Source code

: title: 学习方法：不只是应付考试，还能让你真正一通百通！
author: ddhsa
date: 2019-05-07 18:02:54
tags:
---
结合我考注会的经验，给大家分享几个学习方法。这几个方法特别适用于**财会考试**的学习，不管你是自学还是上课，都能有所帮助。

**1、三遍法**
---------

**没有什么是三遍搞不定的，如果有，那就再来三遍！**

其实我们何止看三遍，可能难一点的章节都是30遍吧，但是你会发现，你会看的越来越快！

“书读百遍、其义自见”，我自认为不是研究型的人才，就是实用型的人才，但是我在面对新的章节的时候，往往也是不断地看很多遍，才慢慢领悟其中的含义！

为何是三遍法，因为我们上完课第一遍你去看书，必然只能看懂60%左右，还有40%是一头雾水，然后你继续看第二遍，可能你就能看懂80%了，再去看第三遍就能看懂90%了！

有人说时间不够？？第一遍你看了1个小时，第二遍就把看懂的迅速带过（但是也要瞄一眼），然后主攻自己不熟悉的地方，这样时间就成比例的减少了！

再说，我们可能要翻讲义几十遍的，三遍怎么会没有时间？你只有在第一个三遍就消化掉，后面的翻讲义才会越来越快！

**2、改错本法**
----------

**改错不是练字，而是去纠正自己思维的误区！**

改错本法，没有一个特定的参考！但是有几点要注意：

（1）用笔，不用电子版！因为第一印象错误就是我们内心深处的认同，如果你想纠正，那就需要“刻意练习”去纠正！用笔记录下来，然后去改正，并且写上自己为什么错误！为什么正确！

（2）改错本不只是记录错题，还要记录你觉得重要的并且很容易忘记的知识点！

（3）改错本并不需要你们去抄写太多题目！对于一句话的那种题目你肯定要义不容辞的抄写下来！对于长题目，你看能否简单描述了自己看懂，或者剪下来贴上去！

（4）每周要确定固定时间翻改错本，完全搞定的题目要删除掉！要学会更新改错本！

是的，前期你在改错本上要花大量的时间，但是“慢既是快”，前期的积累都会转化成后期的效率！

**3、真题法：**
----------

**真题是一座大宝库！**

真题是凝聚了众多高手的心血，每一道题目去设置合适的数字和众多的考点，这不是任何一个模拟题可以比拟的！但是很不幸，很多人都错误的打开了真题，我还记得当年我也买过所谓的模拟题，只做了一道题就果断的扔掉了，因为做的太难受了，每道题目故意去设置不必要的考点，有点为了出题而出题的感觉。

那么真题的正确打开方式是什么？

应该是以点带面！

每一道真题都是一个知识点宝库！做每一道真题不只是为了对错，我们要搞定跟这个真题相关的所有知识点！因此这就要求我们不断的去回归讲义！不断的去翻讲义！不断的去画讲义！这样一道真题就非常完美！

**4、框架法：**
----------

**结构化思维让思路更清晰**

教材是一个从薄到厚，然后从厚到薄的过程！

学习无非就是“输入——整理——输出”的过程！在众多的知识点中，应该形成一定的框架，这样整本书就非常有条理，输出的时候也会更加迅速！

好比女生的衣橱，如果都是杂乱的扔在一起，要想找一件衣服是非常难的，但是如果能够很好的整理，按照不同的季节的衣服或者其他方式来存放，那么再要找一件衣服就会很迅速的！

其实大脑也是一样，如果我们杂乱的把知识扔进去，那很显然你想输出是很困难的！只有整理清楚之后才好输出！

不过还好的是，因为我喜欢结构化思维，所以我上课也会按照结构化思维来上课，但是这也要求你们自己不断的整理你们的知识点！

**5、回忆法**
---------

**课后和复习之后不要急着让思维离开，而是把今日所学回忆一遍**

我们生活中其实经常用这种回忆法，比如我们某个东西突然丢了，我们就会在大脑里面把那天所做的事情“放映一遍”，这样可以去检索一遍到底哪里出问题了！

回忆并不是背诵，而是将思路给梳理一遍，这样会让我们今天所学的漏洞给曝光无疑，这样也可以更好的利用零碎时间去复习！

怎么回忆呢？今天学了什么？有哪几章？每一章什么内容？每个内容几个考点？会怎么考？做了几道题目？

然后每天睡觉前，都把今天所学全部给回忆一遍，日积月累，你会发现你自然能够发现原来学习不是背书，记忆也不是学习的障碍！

## The problem
Type out the full listing again, exactly as given.

## Output of the exercise
Source code

: title: 学习方法：不只是应付考试，还能让你真正一通百通！
author: ddhsa
date: 2019-05-07 18:02:54
tags:
---
结合我考注会的经验，给大家分享几个学习方法。这几个方法特别适用于**财会考试**的学习，不管你是自学还是上课，都能有所帮助。

**1、三遍法**
---------

**没有什么是三遍搞不定的，如果有，那就再来三遍！**

其实我们何止看三遍，可能难一点的章节都是30遍吧，但是你会发现，你会看的越来越快！

“书读百遍、其义自见”，我自认为不是研究型的人才，就是实用型的人才，但是我在面对新的章节的时候，往往也是不断地看很多遍，才慢慢领悟其中的含义！

为何是三遍法，因为我们上完课第一遍你去看书，必然只能看懂60%左右，还有40%是一头雾水，然后你继续看第二遍，可能你就能看懂80%了，再去看第三遍就能看懂90%了！

有人说时间不够？？第一遍你看了1个小时，第二遍就把看懂的迅速带过（但是也要瞄一眼），然后主攻自己不熟悉的地方，这样时间就成比例的减少了！

再说，我们可能要翻讲义几十遍的，三遍怎么会没有时间？你只有在第一个三遍就消化掉，后面的翻讲义才会越来越快！

**2、改错本法**
----------

**改错不是练字，而是去纠正自己思维的误区！**

改错本法，没有一个特定的参考！但是有几点要注意：

（1）用笔，不用电子版！因为第一印象错误就是我们内心深处的认同，如果你想纠正，那就需要“刻意练习”去纠正！用笔记录下来，然后去改正，并且写上自己为什么错误！为什么正确！

（2）改错本不只是记录错题，还要记录你觉得重要的并且很容易忘记的知识点！

（3）改错本并不需要你们去抄写太多题目！对于一句话的那种题目你肯定要义不容辞的抄写下来！对于长题目，你看能否简单描述了自己看懂，或者剪下来贴上去！

（4）每周要确定固定时间翻改错本，完全搞定的题目要删除掉！要学会更新改错本！

是的，前期你在改错本上要花大量的时间，但是“慢既是快”，前期的积累都会转化成后期的效率！

**3、真题法：**
----------

**真题是一座大宝库！**

真题是凝聚了众多高手的心血，每一道题目去设置合适的数字和众多的考点，这不是任何一个模拟题可以比拟的！但是很不幸，很多人都错误的打开了真题，我还记得当年我也买过所谓的模拟题，只做了一道题就果断的扔掉了，因为做的太难受了，每道题目故意去设置不必要的考点，有点为了出题而出题的感觉。

那么真题的正确打开方式是什么？

应该是以点带面！

每一道真题都是一个知识点宝库！做每一道真题不只是为了对错，我们要搞定跟这个真题相关的所有知识点！因此这就要求我们不断的去回归讲义！不断的去翻讲义！不断的去画讲义！这样一道真题就非常完美！

**4、框架法：**
----------

**结构化思维让思路更清晰**

教材是一个从薄到厚，然后从厚到薄的过程！

学习无非就是“输入——整理——输出”的过程！在众多的知识点中，应该形成一定的框架，这样整本书就非常有条理，输出的时候也会更加迅速！

好比女生的衣橱，如果都是杂乱的扔在一起，要想找一件衣服是非常难的，但是如果能够很好的整理，按照不同的季节的衣服或者其他方式来存放，那么再要找一件衣服就会很迅速的！

其实大脑也是一样，如果我们杂乱的把知识扔进去，那很显然你想输出是很困难的！只有整理清楚之后才好输出！

不过还好的是，因为我喜欢结构化思维，所以我上课也会按照结构化思维来上课，但是这也要求你们自己不断的整理你们的知识点！

**5、回忆法**
---------

**课后和复习之后不要急着让思维离开，而是把今日所学回忆一遍**

我们生活中其实经常用这种回忆法，比如我们某个东西突然丢了，我们就会在大脑里面把那天所做的事情“放映一遍”，这样可以去检索一遍到底哪里出问题了！

回忆并不是背诵，而是将思路给梳理一遍，这样会让我们今天所学的漏洞给曝光无疑，这样也可以更好的利用零碎时间去复习！

怎么回忆呢？今天学了什么？有哪几章？每一章什么内容？每个内容几个考点？会怎么考？做了几道题目？

然后每天睡觉前，都把今天所学全部给回忆一遍，日积月累，你会发现你自然能够发现原来学习不是背书，记忆也不是学习的障碍！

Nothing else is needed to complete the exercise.